Exactly the line that contains "la competenza Gold/Silver)" and the lines following it to the end of the data are to be reproduced, and nothing more.
╭─ Records for the exercise
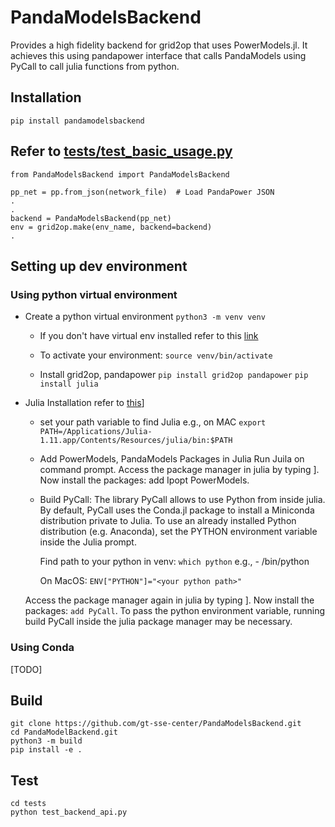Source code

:# PandaModelsBackend
Provides a high fidelity backend for grid2op that uses PowerModels.jl. It achieves this using pandapower interface that calls PandaModels using PyCall to call julia functions from python.

## Installation
```pip install pandamodelsbackend```

## Refer to [tests/test_basic_usage.py]()

```
from PandaModelsBackend import PandaModelsBackend

pp_net = pp.from_json(network_file)  # Load PandaPower JSON
.
.
backend = PandaModelsBackend(pp_net)
env = grid2op.make(env_name, backend=backend) 
.
```

## Setting up dev environment

### Using python virtual environment

- Create a python virtual environment
```python3 -m venv venv```

    - If you don't have virtual env installed refer to this [link](https://www.geeksforgeeks.org/python-virtual-environment/)

    - To activate your environment:
    ```source venv/bin/activate```

    - Install grid2op, pandapower
    ```pip install grid2op pandapower```
    ```pip install julia```

- Julia Installation refer to [this](https://docs.julialang.org/en/v1/manual/installation/)]

    - set your path variable to find Julia e.g., on MAC
    ```export PATH=/Applications/Julia-1.11.app/Contents/Resources/julia/bin:$PATH```

    - Add PowerModels, PandaModels Packages in Julia
    Run Juila on command prompt. Access the package manager in julia by typing ]. Now install the packages: add Ipopt PowerModels.

    - Build PyCall: The library PyCall allows to use Python from inside julia. By default, PyCall uses the Conda.jl package to install a Miniconda distribution private to Julia. To use an already installed Python distribution (e.g. Anaconda), set the PYTHON environment variable inside the Julia prompt.

        Find path to your python in venv:
        ```which python```
        e.g., <your python path>  - <your venv folder>/bin/python

        On MacOS:
        ```ENV["PYTHON"]="<your python path>"```
    
     Access the package manager again in julia by typing ]. Now install the packages: ```add PyCall```. To pass the python environment variable, running build PyCall inside the julia package manager may be necessary.

### Using Conda
[TODO]

## Build
```
git clone https://github.com/gt-sse-center/PandaModelsBackend.git
cd PandaModelBackend.git
python3 -m build
pip install -e .
```

## Test
```
cd tests
python test_backend_api.py
```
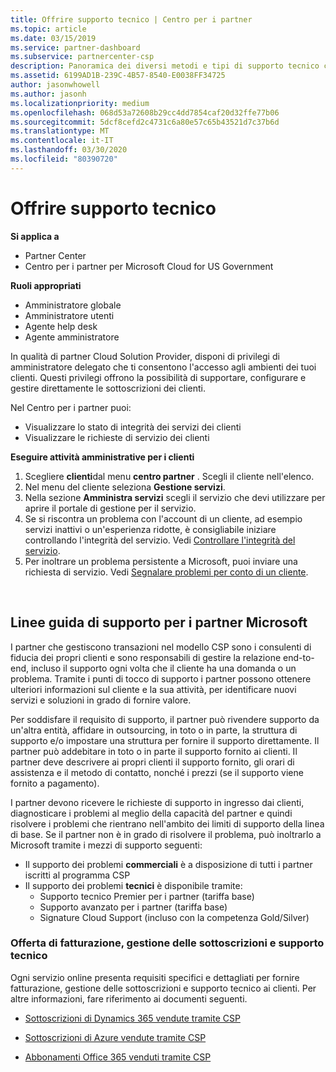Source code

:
 ```yaml
---
title: Offrire supporto tecnico | Centro per i partner
ms.topic: article
ms.date: 03/15/2019
ms.service: partner-dashboard
ms.subservice: partnercenter-csp
description: Panoramica dei diversi metodi e tipi di supporto tecnico che è possibile offrire ai clienti.
ms.assetid: 6199AD1B-239C-4B57-8540-E0038FF34725
author: jasonwhowell
ms.author: jasonh
ms.localizationpriority: medium
ms.openlocfilehash: 068d53a72608b29cc4dd7854caf20d32ffe77b06
ms.sourcegitcommit: 5dcf8cefd2c4731c6a80e57c65b43521d7c37b6d
ms.translationtype: MT
ms.contentlocale: it-IT
ms.lasthandoff: 03/30/2020
ms.locfileid: "80390720"
---
```

# <a name="provide-technical-support"></a>Offrire supporto tecnico

**Si applica a**

-  Partner Center
-  Centro per i partner per Microsoft Cloud for US Government

**Ruoli appropriati**
-   Amministratore globale
-   Amministratore utenti
-   Agente help desk
-   Agente amministratore

In qualità di partner Cloud Solution Provider, disponi di privilegi di amministratore delegato che ti consentono l'accesso agli ambienti dei tuoi clienti. Questi privilegi offrono la possibilità di supportare, configurare e gestire direttamente le sottoscrizioni dei clienti.

Nel Centro per i partner puoi:

-   Visualizzare lo stato di integrità dei servizi dei clienti
-   Visualizzare le richieste di servizio dei clienti

**Eseguire attività amministrative per i clienti**

1.  Scegliere **clienti**dal menu **centro partner** . Scegli il cliente nell'elenco.
2.  Nel menu del cliente seleziona **Gestione servizi**.
3.  Nella sezione **Amministra servizi** scegli il servizio che devi utilizzare per aprire il portale di gestione per il servizio.
4.  Se si riscontra un problema con l'account di un cliente, ad esempio servizi inattivi o un'esperienza ridotte, è consigliabile iniziare controllando l'integrità del servizio. Vedi [Controllare l'integrità del servizio](check-service-health.md).
5.  Per inoltrare un problema persistente a Microsoft, puoi inviare una richiesta di servizio. Vedi [Segnalare problemi per conto di un cliente](report-problems-on-behalf-of-a-customer.md).

 
## <a name="microsoft-partner-support-guidance"></a>Linee guida di supporto per i partner Microsoft

I partner che gestiscono transazioni nel modello CSP sono i consulenti di fiducia dei propri clienti e sono responsabili di gestire la relazione end-to-end, incluso il supporto ogni volta che il cliente ha una domanda o un problema. Tramite i punti di tocco di supporto i partner possono ottenere ulteriori informazioni sul cliente e la sua attività, per identificare nuovi servizi e soluzioni in grado di fornire valore.

Per soddisfare il requisito di supporto, il partner può rivendere supporto da un'altra entità, affidare in outsourcing, in toto o in parte, la struttura di supporto e/o impostare una struttura per fornire il supporto direttamente.  Il partner può addebitare in toto o in parte il supporto fornito ai clienti. Il partner deve descrivere ai propri clienti il supporto fornito, gli orari di assistenza e il metodo di contatto, nonché i prezzi (se il supporto viene fornito a pagamento). 

I partner devono ricevere le richieste di supporto in ingresso dai clienti, diagnosticare i problemi al meglio della capacità del partner e quindi risolvere i problemi che rientrano nell'ambito dei limiti di supporto della linea di base. Se il partner non è in grado di risolvere il problema, può inoltrarlo a Microsoft tramite i mezzi di supporto seguenti:

- Il supporto dei problemi **commerciali** è a disposizione di tutti i partner iscritti al programma CSP
-   Il supporto dei problemi **tecnici** è disponibile tramite:
    -   Supporto tecnico Premier per i partner (tariffa base)
    -   Supporto avanzato per i partner (tariffa base)
    -   Signature Cloud Support (incluso con la competenza Gold/Silver)

### <a name="providing-billing-subscription-management-and-technical-support"></a>Offerta di fatturazione, gestione delle sottoscrizioni e supporto tecnico 

Ogni servizio online presenta requisiti specifici e dettagliati per fornire fatturazione, gestione delle sottoscrizioni e supporto tecnico ai clienti. Per altre informazioni, fare riferimento ai documenti seguenti.

-   [Sottoscrizioni di Dynamics 365 vendute tramite CSP](https://www.microsoftpartnercommunity.com/t5/CSP/Microsoft-Partner-Support-Guidance/m-p/5262#M30)

-   [Sottoscrizioni di Azure vendute tramite CSP](https://www.microsoftpartnercommunity.com/t5/CSP/Microsoft-Partner-Support-Guidance/m-p/5263#M31)

-   [Abbonamenti Office 365 venduti tramite CSP](https://www.microsoftpartnercommunity.com/t5/CSP/Microsoft-Partner-Support-Guidance/m-p/5264#M32)
 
╰─
▶ [Response to the task]
    -   Signature Cloud Support (incluso con la competenza Gold/Silver)

### <a name="providing-billing-subscription-management-and-technical-support"></a>Offerta di fatturazione, gestione delle sottoscrizioni e supporto tecnico 

Ogni servizio online presenta requisiti specifici e dettagliati per fornire fatturazione, gestione delle sottoscrizioni e supporto tecnico ai clienti. Per altre informazioni, fare riferimento ai documenti seguenti.

-   [Sottoscrizioni di Dynamics 365 vendute tramite CSP](https://www.microsoftpartnercommunity.com/t5/CSP/Microsoft-Partner-Support-Guidance/m-p/5262#M30)

-   [Sottoscrizioni di Azure vendute tramite CSP](https://www.microsoftpartnercommunity.com/t5/CSP/Microsoft-Partner-Support-Guidance/m-p/5263#M31)

-   [Abbonamenti Office 365 venduti tramite CSP](https://www.microsoftpartnercommunity.com/t5/CSP/Microsoft-Partner-Support-Guidance/m-p/5264#M32)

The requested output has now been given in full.